Les responsables des pires atrocités restent impunis
Colombie: Amnesty International critique le processus de démobilisation des paramilitaires
Londres/Lausanne, 1er septembre 2005 (Apic) L’organisation de défense des droits de l’homme Amnesty International (AI) critique le processus de démobilisation des paramilitaires en Colombie.
Dans un rapport publié jeudi 1er septembre à Madrid, un rapport d’AI estime que la loi colombienne sur la démobilisation affirme que les responsables des pires atrocités restent impunis. Elle est donc un frein à la poursuite en justice des responsables de crime et aux réparations en faveur des victimes.
Amnesty International affirme aussi dans son rapport qu’à Medellin, les civils continuent d’être victimes de la terreur des paramilitaires. AI montre ainsi que la démobilisation des groupes paramilitaires en cours en Colombie risque en fait de renforcer le phénomène paramilitaire et de permettre l’impunité aux responsables des pires atrocités.
Ces derniers pourront dans les faits continuer à tuer, faire «disparaître» et torturer dans une impunité quasi totale. Intitulé «Colombia: The Paramilitaries in Medellin: Demobilization or Legalization?», le rapport montre à partir de l’exemple de la «démobilisation» du redouté «Bloque Cacique Nutibara» (BCN), qui a eu lieu en novembre 2003, à quel point cette politique représente une dangereuse imposture.
Une dangereuse imposture
Selon le rapport, au lieu de constituer un exemple de ce que pouvait permettre d’obtenir la politique du gouvernement dans ce domaine, la démobilisation du BCN s’est révélée n’être qu’une malheureuse illusion. Ainsi à Medellin, les groupes paramilitaires continuent à opérer comme une force militaire, à tuer et à menacer les défenseurs des droits humains et les militants d’associations locales, à recruter et à agir de concert avec les forces de sécurité.

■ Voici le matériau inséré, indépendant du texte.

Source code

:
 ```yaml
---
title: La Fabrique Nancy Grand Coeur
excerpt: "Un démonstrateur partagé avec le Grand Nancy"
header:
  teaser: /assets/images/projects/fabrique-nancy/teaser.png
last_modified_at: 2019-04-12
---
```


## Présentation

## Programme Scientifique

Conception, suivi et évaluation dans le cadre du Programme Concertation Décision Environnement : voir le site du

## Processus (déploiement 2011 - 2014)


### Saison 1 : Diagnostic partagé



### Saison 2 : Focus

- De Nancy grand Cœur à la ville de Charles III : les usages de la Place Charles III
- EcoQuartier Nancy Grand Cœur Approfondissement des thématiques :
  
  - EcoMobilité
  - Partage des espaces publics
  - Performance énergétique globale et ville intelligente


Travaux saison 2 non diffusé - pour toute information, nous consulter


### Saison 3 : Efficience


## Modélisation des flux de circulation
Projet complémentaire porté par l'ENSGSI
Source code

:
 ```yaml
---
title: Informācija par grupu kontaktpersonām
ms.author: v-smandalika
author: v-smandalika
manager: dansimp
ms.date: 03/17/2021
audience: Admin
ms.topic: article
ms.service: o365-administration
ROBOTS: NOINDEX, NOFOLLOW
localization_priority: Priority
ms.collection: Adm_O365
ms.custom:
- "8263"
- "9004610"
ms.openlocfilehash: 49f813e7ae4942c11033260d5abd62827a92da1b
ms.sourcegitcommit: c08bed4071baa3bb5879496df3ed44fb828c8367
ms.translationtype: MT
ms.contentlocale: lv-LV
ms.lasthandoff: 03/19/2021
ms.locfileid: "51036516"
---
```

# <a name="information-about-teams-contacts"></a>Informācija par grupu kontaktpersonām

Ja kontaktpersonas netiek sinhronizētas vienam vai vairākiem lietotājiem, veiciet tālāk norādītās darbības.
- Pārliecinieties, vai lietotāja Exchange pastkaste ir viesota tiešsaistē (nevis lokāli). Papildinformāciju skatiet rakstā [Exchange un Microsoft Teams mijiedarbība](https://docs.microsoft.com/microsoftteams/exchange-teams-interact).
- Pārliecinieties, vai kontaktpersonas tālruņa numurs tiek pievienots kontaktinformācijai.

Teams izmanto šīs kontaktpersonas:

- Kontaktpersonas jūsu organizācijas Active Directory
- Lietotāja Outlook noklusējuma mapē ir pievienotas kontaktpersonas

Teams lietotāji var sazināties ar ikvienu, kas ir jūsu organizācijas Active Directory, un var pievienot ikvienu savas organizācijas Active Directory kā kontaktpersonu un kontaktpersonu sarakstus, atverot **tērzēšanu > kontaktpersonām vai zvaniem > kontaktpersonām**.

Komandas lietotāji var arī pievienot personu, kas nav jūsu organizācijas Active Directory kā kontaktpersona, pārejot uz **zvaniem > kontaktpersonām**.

Mais plutôt que d’opérer comme dans le passé en groupes importants, en uniforme et puissamment armés, leurs membres agissent de plus en plus sous le couvert de sociétés de sécurité privées ou à titre d’informateurs des forces de sécurité.

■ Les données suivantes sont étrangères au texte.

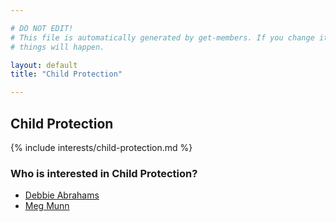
 ```yaml
---

# DO NOT EDIT!
# This file is automatically generated by get-members. If you change it, bad
# things will happen.

layout: default
title: "Child Protection"

---
```


## Child Protection

{% include interests/child-protection.md %}

### Who is interested in Child Protection?


* [Debbie Abrahams](/members/debbie-abrahams.html)
* [Meg Munn](/members/meg-munn.html)
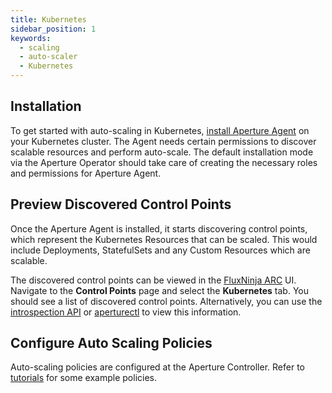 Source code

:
 ```yaml
---
title: Kubernetes
sidebar_position: 1
keywords:
  - scaling
  - auto-scaler
  - Kubernetes
---
```


## Installation

To get started with auto-scaling in Kubernetes,
[install Aperture Agent](get-started/installation/agent/kubernetes/daemonset) on
your Kubernetes cluster. The Agent needs certain permissions to discover
scalable resources and perform auto-scale. The default installation mode via the
Aperture Operator should take care of creating the necessary roles and
permissions for Aperture Agent.

## Preview Discovered Control Points

Once the Aperture Agent is installed, it starts discovering control points,
which represent the Kubernetes Resources that can be scaled. This would include
Deployments, StatefulSets and any Custom Resources which are scalable.

The discovered control points can be viewed in the [FluxNinja ARC](arc/arc.md)
UI. Navigate to the **Control Points** page and select the **Kubernetes** tab.
You should see a list of discovered control points. Alternatively, you can use
the
[introspection API](reference/api/agent/flow-preview-service-preview-flow-labels.api.mdx)
or [aperturectl](reference/aperturectl/auto-scale/control-points/) to view this
information.

## Configure Auto Scaling Policies

Auto-scaling policies are configured at the Aperture Controller. Refer to
[tutorials](tutorials/auto-scale/auto-scale.md) for some example policies.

Les tueurs recyclés dans les sociétés de sécurité privées, voire la police
Si le nombre d’homicides est en baisse à Medellin depuis quelques années, les groupes paramilitaires contrôlent toujours une partie importante de la ville, en particulier les quartiers pauvres, et la sécurité des civils reste encore souvent à la merci du bon vouloir du commandant paramilitaire du lieu.
«Le respect de la loi ne peut être assuré dans une ville où toute tentative de remise en question du pouvoir des forces paramilitaires suscite une réaction de violence», souligne Marcelo Pollack, spécialiste de la Colombie à Amnesty International. Selon le rapport de l’organisation, le maillon le plus faible du processus de démobilisation réside dans la loi «Justice et Paix» et le décret 128 récemment adoptés, qui en fournissent le cadre juridique.
Mansuétude pour les criminels
La loi vise à faciliter la démobilisation en garantissant des peines d’emprisonnement très réduites aux membres «démobilisés» des groupes armés illégaux, mais elle ne leur demande rien en retour: ceux qui refusent de dire la vérité sur les atteintes aux droits humains qu’ils ont commises sont quand même susceptibles de bénéficier de la même mansuétude.
La loi Justice et Paix ouvre la voie au «recyclage» des membres des groupes paramilitaires en agents de sécurité, en policiers ou en informateurs, y compris pour ceux d’entre eux qui se sont rendus responsables d’homicides, d’enlèvements, de «disparitions» ou de torture, estime Marcelo Pollack. Et, à l’avenir, la loi pourrait également s’appliquer aux membres des groupes de guérilla qui ont été aussi responsables d’atteintes graves et répétées aux droits humains et au droit international humanitaire.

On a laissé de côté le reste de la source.